# TASK DIRECTIONS
Within the listing below, determine how many lines hold the word "from". Give the number with no commentary.

───── RECORDS SUPPLIED ─────

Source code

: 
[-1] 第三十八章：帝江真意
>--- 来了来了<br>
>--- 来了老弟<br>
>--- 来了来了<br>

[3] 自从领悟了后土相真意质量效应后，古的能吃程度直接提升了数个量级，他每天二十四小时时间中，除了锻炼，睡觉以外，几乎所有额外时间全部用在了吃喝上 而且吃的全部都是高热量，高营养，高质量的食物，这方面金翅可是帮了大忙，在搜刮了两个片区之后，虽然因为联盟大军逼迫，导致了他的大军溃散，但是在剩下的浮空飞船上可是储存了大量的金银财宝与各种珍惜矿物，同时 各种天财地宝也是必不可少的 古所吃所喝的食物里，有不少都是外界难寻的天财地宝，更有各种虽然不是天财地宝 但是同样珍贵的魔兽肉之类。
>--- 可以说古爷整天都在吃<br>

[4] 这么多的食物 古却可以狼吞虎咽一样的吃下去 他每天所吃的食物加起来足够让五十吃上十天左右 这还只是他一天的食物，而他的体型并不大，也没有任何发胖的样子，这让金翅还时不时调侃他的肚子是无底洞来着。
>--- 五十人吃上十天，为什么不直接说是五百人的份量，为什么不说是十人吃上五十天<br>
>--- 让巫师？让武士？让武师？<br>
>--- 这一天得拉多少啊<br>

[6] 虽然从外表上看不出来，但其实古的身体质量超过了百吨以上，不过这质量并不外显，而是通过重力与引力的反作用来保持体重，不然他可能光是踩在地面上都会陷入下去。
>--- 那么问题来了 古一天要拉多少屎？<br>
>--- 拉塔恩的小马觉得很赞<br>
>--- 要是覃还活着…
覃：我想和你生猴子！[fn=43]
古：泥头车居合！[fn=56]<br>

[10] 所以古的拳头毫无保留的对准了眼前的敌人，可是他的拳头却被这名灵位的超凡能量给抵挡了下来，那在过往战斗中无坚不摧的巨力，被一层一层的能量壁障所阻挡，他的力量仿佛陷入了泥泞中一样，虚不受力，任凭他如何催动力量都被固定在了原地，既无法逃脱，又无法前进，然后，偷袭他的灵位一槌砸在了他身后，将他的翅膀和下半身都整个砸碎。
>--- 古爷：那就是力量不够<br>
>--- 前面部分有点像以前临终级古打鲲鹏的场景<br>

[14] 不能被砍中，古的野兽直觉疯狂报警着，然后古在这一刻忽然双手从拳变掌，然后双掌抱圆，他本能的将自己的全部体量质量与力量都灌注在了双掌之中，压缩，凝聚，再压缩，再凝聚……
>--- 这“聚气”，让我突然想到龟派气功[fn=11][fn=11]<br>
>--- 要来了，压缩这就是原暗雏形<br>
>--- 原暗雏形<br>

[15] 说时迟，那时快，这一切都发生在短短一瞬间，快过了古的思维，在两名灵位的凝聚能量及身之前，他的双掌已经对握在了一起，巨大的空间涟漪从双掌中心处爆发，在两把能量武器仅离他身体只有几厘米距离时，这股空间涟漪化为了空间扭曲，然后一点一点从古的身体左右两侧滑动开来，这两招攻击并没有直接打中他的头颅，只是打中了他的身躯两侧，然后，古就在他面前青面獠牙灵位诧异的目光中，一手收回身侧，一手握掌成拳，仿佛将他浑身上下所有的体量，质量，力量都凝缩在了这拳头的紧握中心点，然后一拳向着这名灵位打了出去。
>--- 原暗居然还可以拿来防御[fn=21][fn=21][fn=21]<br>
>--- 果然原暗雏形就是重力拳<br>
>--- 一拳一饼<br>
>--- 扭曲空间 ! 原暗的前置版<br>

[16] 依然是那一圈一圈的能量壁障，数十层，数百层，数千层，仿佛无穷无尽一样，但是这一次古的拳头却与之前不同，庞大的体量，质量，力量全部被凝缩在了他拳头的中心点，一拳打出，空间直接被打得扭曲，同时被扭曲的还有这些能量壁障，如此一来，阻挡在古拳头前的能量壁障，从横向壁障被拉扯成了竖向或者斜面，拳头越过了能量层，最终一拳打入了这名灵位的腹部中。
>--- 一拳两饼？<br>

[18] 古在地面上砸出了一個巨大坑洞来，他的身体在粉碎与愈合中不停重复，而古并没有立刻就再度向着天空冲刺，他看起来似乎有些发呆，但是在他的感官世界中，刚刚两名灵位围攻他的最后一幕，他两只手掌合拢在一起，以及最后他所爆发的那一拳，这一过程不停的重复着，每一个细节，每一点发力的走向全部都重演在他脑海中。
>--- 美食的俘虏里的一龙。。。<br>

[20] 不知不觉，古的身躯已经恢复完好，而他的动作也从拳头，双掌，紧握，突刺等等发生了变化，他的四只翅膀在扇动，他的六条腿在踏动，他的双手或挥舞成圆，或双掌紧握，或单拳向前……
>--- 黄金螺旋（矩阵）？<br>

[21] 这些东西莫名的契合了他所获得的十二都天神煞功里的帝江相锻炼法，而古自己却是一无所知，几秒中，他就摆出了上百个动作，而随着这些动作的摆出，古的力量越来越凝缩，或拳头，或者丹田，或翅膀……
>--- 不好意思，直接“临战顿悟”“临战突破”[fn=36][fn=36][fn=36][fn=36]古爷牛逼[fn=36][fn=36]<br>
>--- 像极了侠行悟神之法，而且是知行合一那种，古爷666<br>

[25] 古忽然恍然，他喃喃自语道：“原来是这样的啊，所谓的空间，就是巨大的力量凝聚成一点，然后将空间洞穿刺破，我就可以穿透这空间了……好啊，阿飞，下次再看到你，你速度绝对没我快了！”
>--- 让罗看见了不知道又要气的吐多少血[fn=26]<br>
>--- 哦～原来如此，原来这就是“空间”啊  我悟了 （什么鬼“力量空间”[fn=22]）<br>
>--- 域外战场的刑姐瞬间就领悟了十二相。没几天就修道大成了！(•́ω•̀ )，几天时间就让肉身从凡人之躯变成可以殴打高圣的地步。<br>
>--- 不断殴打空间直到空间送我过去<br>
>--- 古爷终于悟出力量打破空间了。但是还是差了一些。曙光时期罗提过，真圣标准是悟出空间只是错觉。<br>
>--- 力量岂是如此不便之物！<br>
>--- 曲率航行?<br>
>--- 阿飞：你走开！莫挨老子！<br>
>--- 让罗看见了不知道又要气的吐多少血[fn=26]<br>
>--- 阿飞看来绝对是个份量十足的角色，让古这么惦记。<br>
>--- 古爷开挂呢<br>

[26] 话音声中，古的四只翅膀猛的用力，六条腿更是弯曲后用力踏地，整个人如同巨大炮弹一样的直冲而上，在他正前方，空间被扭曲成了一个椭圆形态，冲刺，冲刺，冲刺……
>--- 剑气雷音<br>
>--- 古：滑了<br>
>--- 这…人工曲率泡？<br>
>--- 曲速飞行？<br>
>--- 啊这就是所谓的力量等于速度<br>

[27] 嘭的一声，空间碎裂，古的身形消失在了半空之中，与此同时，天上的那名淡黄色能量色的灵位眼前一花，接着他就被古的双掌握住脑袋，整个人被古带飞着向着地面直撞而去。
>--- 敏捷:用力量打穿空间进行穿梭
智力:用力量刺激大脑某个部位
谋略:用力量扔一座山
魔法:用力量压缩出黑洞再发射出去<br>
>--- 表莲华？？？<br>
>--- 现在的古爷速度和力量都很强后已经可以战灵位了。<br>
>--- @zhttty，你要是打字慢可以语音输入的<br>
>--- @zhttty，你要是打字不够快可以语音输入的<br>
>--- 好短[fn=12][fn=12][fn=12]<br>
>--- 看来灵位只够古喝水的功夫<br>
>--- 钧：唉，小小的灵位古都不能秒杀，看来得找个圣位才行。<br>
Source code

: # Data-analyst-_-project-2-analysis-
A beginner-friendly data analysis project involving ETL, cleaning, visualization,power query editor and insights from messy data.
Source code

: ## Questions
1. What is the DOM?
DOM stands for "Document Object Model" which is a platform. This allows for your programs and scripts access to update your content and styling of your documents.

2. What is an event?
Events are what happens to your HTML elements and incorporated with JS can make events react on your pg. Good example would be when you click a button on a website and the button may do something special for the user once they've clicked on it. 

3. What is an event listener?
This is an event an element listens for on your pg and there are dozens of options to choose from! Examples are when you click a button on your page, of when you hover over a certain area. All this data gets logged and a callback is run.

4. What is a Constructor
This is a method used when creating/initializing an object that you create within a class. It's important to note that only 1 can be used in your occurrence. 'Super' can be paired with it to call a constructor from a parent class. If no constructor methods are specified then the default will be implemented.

─────

# WRITTEN RESPONSE
3